All-Purpose Pizza owner puts her shop up for sale

Kedra Olsen did not expect to own a restaurant.

“I’m a server. That’s what I’ve always done,” she said. But since 2005, she has been at the helm of All-Purpose Pizza (a Central District News sponsor) at 29th Ave S and S Jackson St., more or less. Her husband John has been involved, but his main job is to work for the Fire Department. The couple also went through a divorce and got back together. Olsen thought at first she could just concentrate on front-of-house duties in the restaurant, but now she finds herself working on the restaurant all the time.

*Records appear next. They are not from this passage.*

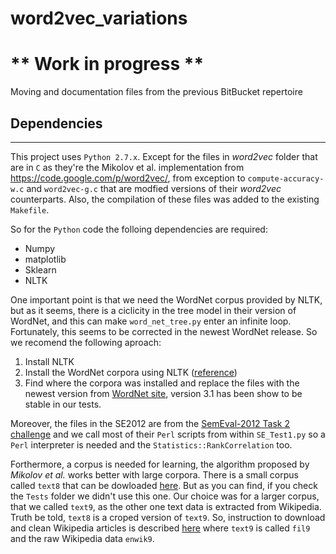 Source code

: word2vec_variations
===================

** Work in progress ** 
===================
Moving and documentation files from the previous BitBucket repertoire


## **Dependencies**
-----------------------
This project uses `Python 2.7.x`. Except for the files in _word2vec_ folder that are in `C` as they're the Mikolov et al. implementation from <https://code.google.com/p/word2vec/>, from exception to `compute-accuracy-w.c` and `word2vec-g.c` that are modfied versions of their _word2vec_ counterparts. Also, the compilation of these files was added to the existing `Makefile`.

So for the `Python` code the folloing dependencies are required:

- Numpy
- matplotlib
- Sklearn
- NLTK

One important point is that we need the WordNet corpus provided by NLTK, but as it seems, there is a ciclicity in the tree model in their version of WordNet, and this can make `word_net_tree.py` enter an infinite loop. Fortunately, this seems to be corrected in the newest WordNet release. So we recomend the following aproach: 
1. Install NLTK
2. Install the WordNet corpora using NLTK ([reference](http://www.nltk.org/data.html))
3. Find where the corpora was installed and replace the files with the newest version from [WordNet site](http://wordnet.princeton.edu/wordnet/download/current-version/), version 3.1 has been show to be stable in our tests.

Moreover, the files in the SE2012 are from the [SemEval-2012 Task 2 challenge](https://sites.google.com/site/semeval2012task2/download) and we call most of their `Perl` scripts from within `SE_Test1.py` so a `Perl` interpreter is needed and the `Statistics::RankCorrelation` too.

Forthermore, a corpus is needed for learning, the algorithm proposed by _Mikolov et al._ works better with large corpora. There is a small corpus called `text8` that can be dowloaded [here](ttp://mattmahoney.net/dc/text8.zip). But as you can find, if you check the `Tests` folder we didn't use this one. Our choice was for a larger corpus, that we called `text9`, as the other one text data is extracted from Wikipedia. Truth be told, `text8` is a croped version of `text9`. So, instruction to download and clean Wikipedia articles is described [here](http://mattmahoney.net/dc/textdata.html) where `text9` is called `fil9` and the raw Wikipedia data `enwik9`.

“You’re always on when you’re in the restaurant business,” she said. If she can find some good people to buy the place, she would “take some time and let someone else pay me.” She is currently looking for prospective buyers for the pizza joint, but only if they meet her standards. If such a buyer can’t be found, she is prepared to keep going, she said.

Olsen does not want the restaurant’s patrons to think she is abandoning them.

“Everyone’s my family that comes here,” she said. “I just reached a point where I ask, ‘How much responsibility can I handle?’” She said the business would be far easier to handle if she had a partner.

The neighborhood has changed quite a bit since Olsen moved there in 1998. She opened All-Purpose Pizza (in a space that was formerly an auto body shop) during more tumultuous times for the area.

“When I opened this place, it was in the middle of a gang war,” she said. There was once an idea that Jackson St would be a connected, meandering retail corridor that would start at All-Purpose and end in Pioneer Square. But until recently, most neighborhood business organizing at her end of the street has been about crime.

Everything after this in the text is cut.